Every record is to be printed exactly as written, and any picture in it is skipped.
:: Study material ::
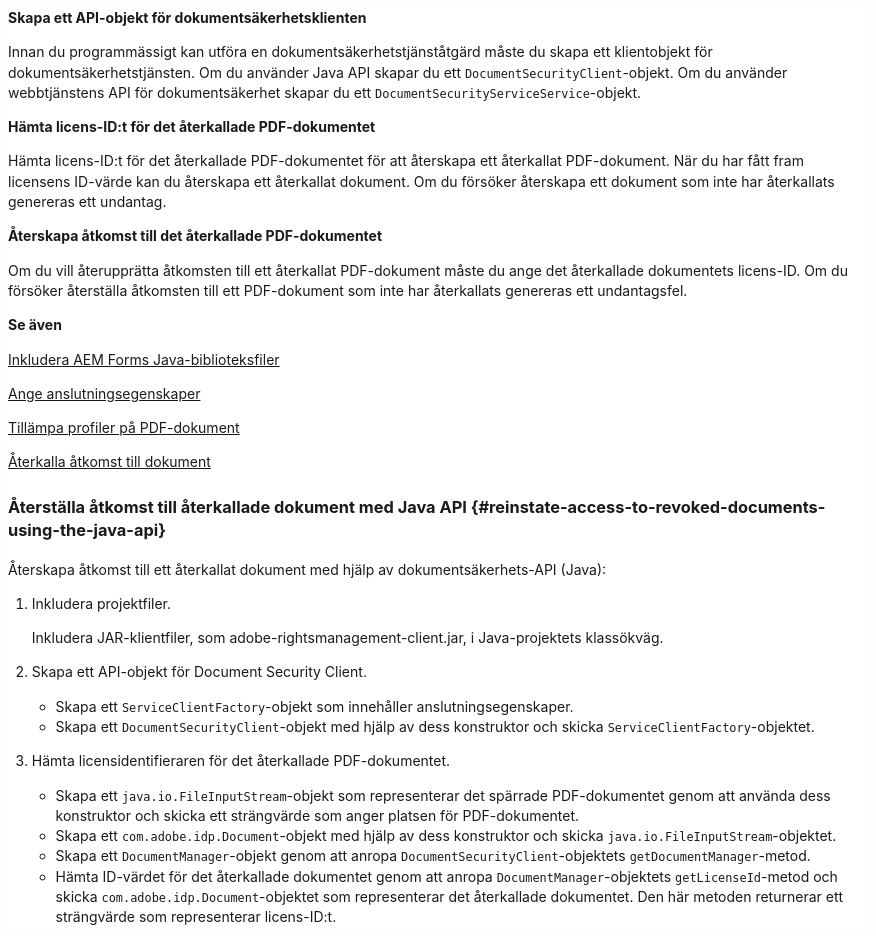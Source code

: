 **Skapa ett API-objekt för dokumentsäkerhetsklienten**

Innan du programmässigt kan utföra en dokumentsäkerhetstjänståtgärd måste du skapa ett klientobjekt för dokumentsäkerhetstjänsten. Om du använder Java API skapar du ett `DocumentSecurityClient`-objekt. Om du använder webbtjänstens API för dokumentsäkerhet skapar du ett `DocumentSecurityServiceService`-objekt.

**Hämta licens-ID:t för det återkallade PDF-dokumentet**

Hämta licens-ID:t för det återkallade PDF-dokumentet för att återskapa ett återkallat PDF-dokument. När du har fått fram licensens ID-värde kan du återskapa ett återkallat dokument. Om du försöker återskapa ett dokument som inte har återkallats genereras ett undantag.

**Återskapa åtkomst till det återkallade PDF-dokumentet**

Om du vill återupprätta åtkomsten till ett återkallat PDF-dokument måste du ange det återkallade dokumentets licens-ID. Om du försöker återställa åtkomsten till ett PDF-dokument som inte har återkallats genereras ett undantagsfel.

**Se även**

[Inkludera AEM Forms Java-biblioteksfiler](/help/forms/developing/invoking-aem-forms-using-java.md#including-aem-forms-java-library-files)

[Ange anslutningsegenskaper](/help/forms/developing/invoking-aem-forms-using-java.md#setting-connection-properties)

[Tillämpa profiler på PDF-dokument](protecting-documents-policies.md#applying-policies-to-pdf-documents)

[Återkalla åtkomst till dokument](protecting-documents-policies.md#revoking-access-to-documents)

### Återställa åtkomst till återkallade dokument med Java API {#reinstate-access-to-revoked-documents-using-the-java-api}

Återskapa åtkomst till ett återkallat dokument med hjälp av dokumentsäkerhets-API (Java):

1. Inkludera projektfiler.

   Inkludera JAR-klientfiler, som adobe-rightsmanagement-client.jar, i Java-projektets klassökväg.

1. Skapa ett API-objekt för Document Security Client.

   * Skapa ett `ServiceClientFactory`-objekt som innehåller anslutningsegenskaper.
   * Skapa ett `DocumentSecurityClient`-objekt med hjälp av dess konstruktor och skicka `ServiceClientFactory`-objektet.

1. Hämta licensidentifieraren för det återkallade PDF-dokumentet.

   * Skapa ett `java.io.FileInputStream`-objekt som representerar det spärrade PDF-dokumentet genom att använda dess konstruktor och skicka ett strängvärde som anger platsen för PDF-dokumentet.
   * Skapa ett `com.adobe.idp.Document`-objekt med hjälp av dess konstruktor och skicka `java.io.FileInputStream`-objektet.
   * Skapa ett `DocumentManager`-objekt genom att anropa `DocumentSecurityClient`-objektets `getDocumentManager`-metod.
   * Hämta ID-värdet för det återkallade dokumentet genom att anropa `DocumentManager`-objektets `getLicenseId`-metod och skicka `com.adobe.idp.Document`-objektet som representerar det återkallade dokumentet. Den här metoden returnerar ett strängvärde som representerar licens-ID:t.
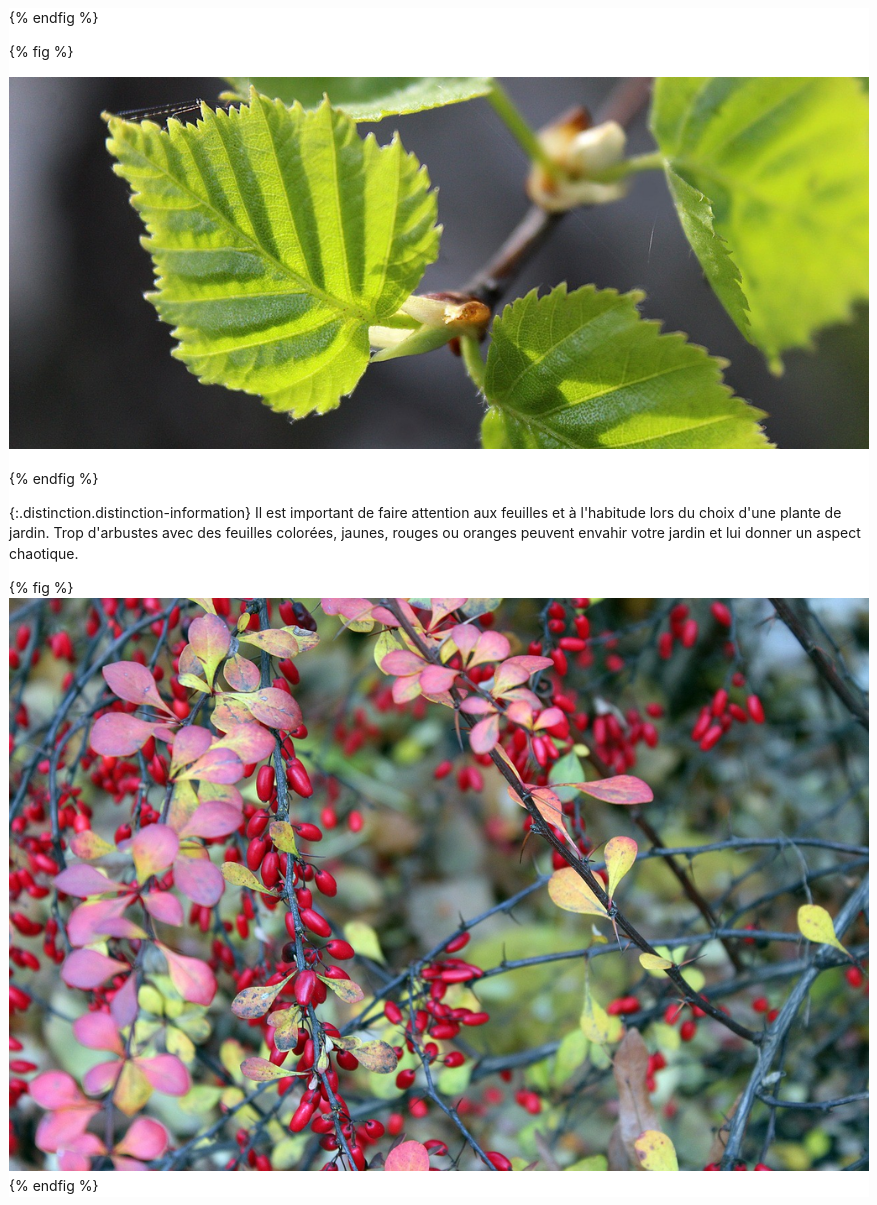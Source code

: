 {% endfig %}

{% fig %}

![Garden trees - birch](/uploads/krzewy-ozdobne-do-ogrodu-brzoza.jpg "Garden trees - birch")

{% endfig %}

{:.distinction.distinction-information}
Il est important de faire attention aux feuilles et à l'habitude lors du choix d'une plante de jardin. Trop d'arbustes avec des feuilles colorées, jaunes, rouges ou oranges peuvent envahir votre jardin et lui donner un aspect chaotique.

{% fig %}
![Garden plants for Indian summer](/uploads/barberry-2980763_1280.jpg "Garden plants for Indian summer")
{% endfig %}
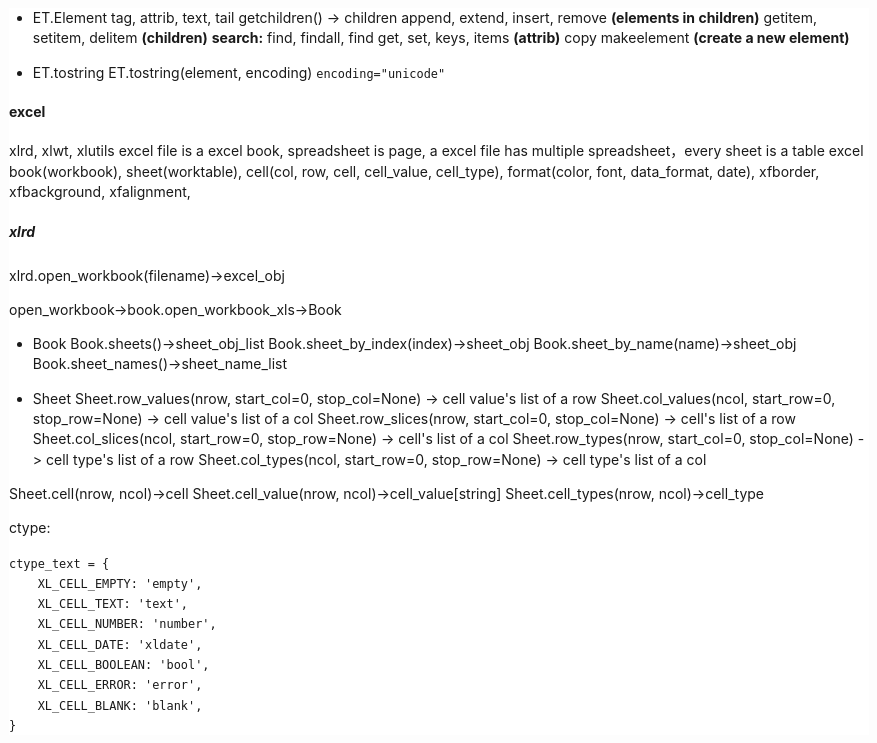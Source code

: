 
- ET.Element
tag, attrib, text, tail
getchildren() -> children
append, extend, insert, remove **(elements in children)**
getitem, setitem, delitem **(children)**
**search:** find, findall, find
get, set, keys, items **(attrib)**
copy
makeelement **(create a new element)**

- ET.tostring
ET.tostring(element, encoding)
`encoding="unicode"`

#### excel
xlrd, xlwt, xlutils
excel file is a excel book, spreadsheet is page, a excel file has multiple spreadsheet，every sheet is a table
excel book(workbook), sheet(worktable), cell(col, row, cell, cell_value, cell_type), format(color, font, data_format, date), xfborder, xfbackground, xfalignment, 

##### xlrd
xlrd.open_workbook(filename)->excel_obj

open_workbook->book.open_workbook_xls->Book

- Book
Book.sheets()->sheet_obj_list
Book.sheet_by_index(index)->sheet_obj
Book.sheet_by_name(name)->sheet_obj
Book.sheet_names()->sheet_name_list

- Sheet
Sheet.row_values(nrow, start_col=0, stop_col=None) -> cell value's list of a row
Sheet.col_values(ncol, start_row=0, stop_row=None) -> cell value's list of a col
Sheet.row_slices(nrow, start_col=0, stop_col=None) -> cell's list of a row
Sheet.col_slices(ncol, start_row=0, stop_row=None) -> cell's list of a col
Sheet.row_types(nrow, start_col=0, stop_col=None) -> cell type's list of a row
Sheet.col_types(ncol, start_row=0, stop_row=None) -> cell type's list of a col

Sheet.cell(nrow, ncol)->cell
Sheet.cell_value(nrow, ncol)->cell_value[string]
Sheet.cell_types(nrow, ncol)->cell_type

ctype:
```
ctype_text = {
    XL_CELL_EMPTY: 'empty',
    XL_CELL_TEXT: 'text',
    XL_CELL_NUMBER: 'number',
    XL_CELL_DATE: 'xldate',
    XL_CELL_BOOLEAN: 'bool',
    XL_CELL_ERROR: 'error',
    XL_CELL_BLANK: 'blank',
}
```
:::
_Solution to this task_
Source code

: **Skapa ett API-objekt för dokumentsäkerhetsklienten**

Innan du programmässigt kan utföra en dokumentsäkerhetstjänståtgärd måste du skapa ett klientobjekt för dokumentsäkerhetstjänsten. Om du använder Java API skapar du ett `DocumentSecurityClient`-objekt. Om du använder webbtjänstens API för dokumentsäkerhet skapar du ett `DocumentSecurityServiceService`-objekt.

**Hämta licens-ID:t för det återkallade PDF-dokumentet**

Hämta licens-ID:t för det återkallade PDF-dokumentet för att återskapa ett återkallat PDF-dokument. När du har fått fram licensens ID-värde kan du återskapa ett återkallat dokument. Om du försöker återskapa ett dokument som inte har återkallats genereras ett undantag.

**Återskapa åtkomst till det återkallade PDF-dokumentet**

Om du vill återupprätta åtkomsten till ett återkallat PDF-dokument måste du ange det återkallade dokumentets licens-ID. Om du försöker återställa åtkomsten till ett PDF-dokument som inte har återkallats genereras ett undantagsfel.

**Se även**

[Inkludera AEM Forms Java-biblioteksfiler](/help/forms/developing/invoking-aem-forms-using-java.md#including-aem-forms-java-library-files)

[Ange anslutningsegenskaper](/help/forms/developing/invoking-aem-forms-using-java.md#setting-connection-properties)

[Tillämpa profiler på PDF-dokument](protecting-documents-policies.md#applying-policies-to-pdf-documents)

[Återkalla åtkomst till dokument](protecting-documents-policies.md#revoking-access-to-documents)

### Återställa åtkomst till återkallade dokument med Java API {#reinstate-access-to-revoked-documents-using-the-java-api}

Återskapa åtkomst till ett återkallat dokument med hjälp av dokumentsäkerhets-API (Java):

1. Inkludera projektfiler.

   Inkludera JAR-klientfiler, som adobe-rightsmanagement-client.jar, i Java-projektets klassökväg.

1. Skapa ett API-objekt för Document Security Client.

   * Skapa ett `ServiceClientFactory`-objekt som innehåller anslutningsegenskaper.
   * Skapa ett `DocumentSecurityClient`-objekt med hjälp av dess konstruktor och skicka `ServiceClientFactory`-objektet.

1. Hämta licensidentifieraren för det återkallade PDF-dokumentet.

   * Skapa ett `java.io.FileInputStream`-objekt som representerar det spärrade PDF-dokumentet genom att använda dess konstruktor och skicka ett strängvärde som anger platsen för PDF-dokumentet.
   * Skapa ett `com.adobe.idp.Document`-objekt med hjälp av dess konstruktor och skicka `java.io.FileInputStream`-objektet.
   * Skapa ett `DocumentManager`-objekt genom att anropa `DocumentSecurityClient`-objektets `getDocumentManager`-metod.
   * Hämta ID-värdet för det återkallade dokumentet genom att anropa `DocumentManager`-objektets `getLicenseId`-metod och skicka `com.adobe.idp.Document`-objektet som representerar det återkallade dokumentet. Den här metoden returnerar ett strängvärde som representerar licens-ID:t.
Source code

: {% endfig %}

{% fig %}

![Garden trees - birch](/uploads/krzewy-ozdobne-do-ogrodu-brzoza.jpg "Garden trees - birch")

{% endfig %}

{:.distinction.distinction-information}
Il est important de faire attention aux feuilles et à l'habitude lors du choix d'une plante de jardin. Trop d'arbustes avec des feuilles colorées, jaunes, rouges ou oranges peuvent envahir votre jardin et lui donner un aspect chaotique.

{% fig %}
![Garden plants for Indian summer](/uploads/barberry-2980763_1280.jpg "Garden plants for Indian summer")
{% endfig %}
Source code

: 
- ET.Element
tag, attrib, text, tail
getchildren() -> children
append, extend, insert, remove **(elements in children)**
getitem, setitem, delitem **(children)**
**search:** find, findall, find
get, set, keys, items **(attrib)**
copy
makeelement **(create a new element)**

- ET.tostring
ET.tostring(element, encoding)
`encoding="unicode"`

#### excel
xlrd, xlwt, xlutils
excel file is a excel book, spreadsheet is page, a excel file has multiple spreadsheet，every sheet is a table
excel book(workbook), sheet(worktable), cell(col, row, cell, cell_value, cell_type), format(color, font, data_format, date), xfborder, xfbackground, xfalignment, 

##### xlrd
xlrd.open_workbook(filename)->excel_obj

open_workbook->book.open_workbook_xls->Book

- Book
Book.sheets()->sheet_obj_list
Book.sheet_by_index(index)->sheet_obj
Book.sheet_by_name(name)->sheet_obj
Book.sheet_names()->sheet_name_list

- Sheet
Sheet.row_values(nrow, start_col=0, stop_col=None) -> cell value's list of a row
Sheet.col_values(ncol, start_row=0, stop_row=None) -> cell value's list of a col
Sheet.row_slices(nrow, start_col=0, stop_col=None) -> cell's list of a row
Sheet.col_slices(ncol, start_row=0, stop_row=None) -> cell's list of a col
Sheet.row_types(nrow, start_col=0, stop_col=None) -> cell type's list of a row
Sheet.col_types(ncol, start_row=0, stop_row=None) -> cell type's list of a col

Sheet.cell(nrow, ncol)->cell
Sheet.cell_value(nrow, ncol)->cell_value[string]
Sheet.cell_types(nrow, ncol)->cell_type

ctype:
```
ctype_text = {
    XL_CELL_EMPTY: 'empty',
    XL_CELL_TEXT: 'text',
    XL_CELL_NUMBER: 'number',
    XL_CELL_DATE: 'xldate',
    XL_CELL_BOOLEAN: 'bool',
    XL_CELL_ERROR: 'error',
    XL_CELL_BLANK: 'blank',
}
```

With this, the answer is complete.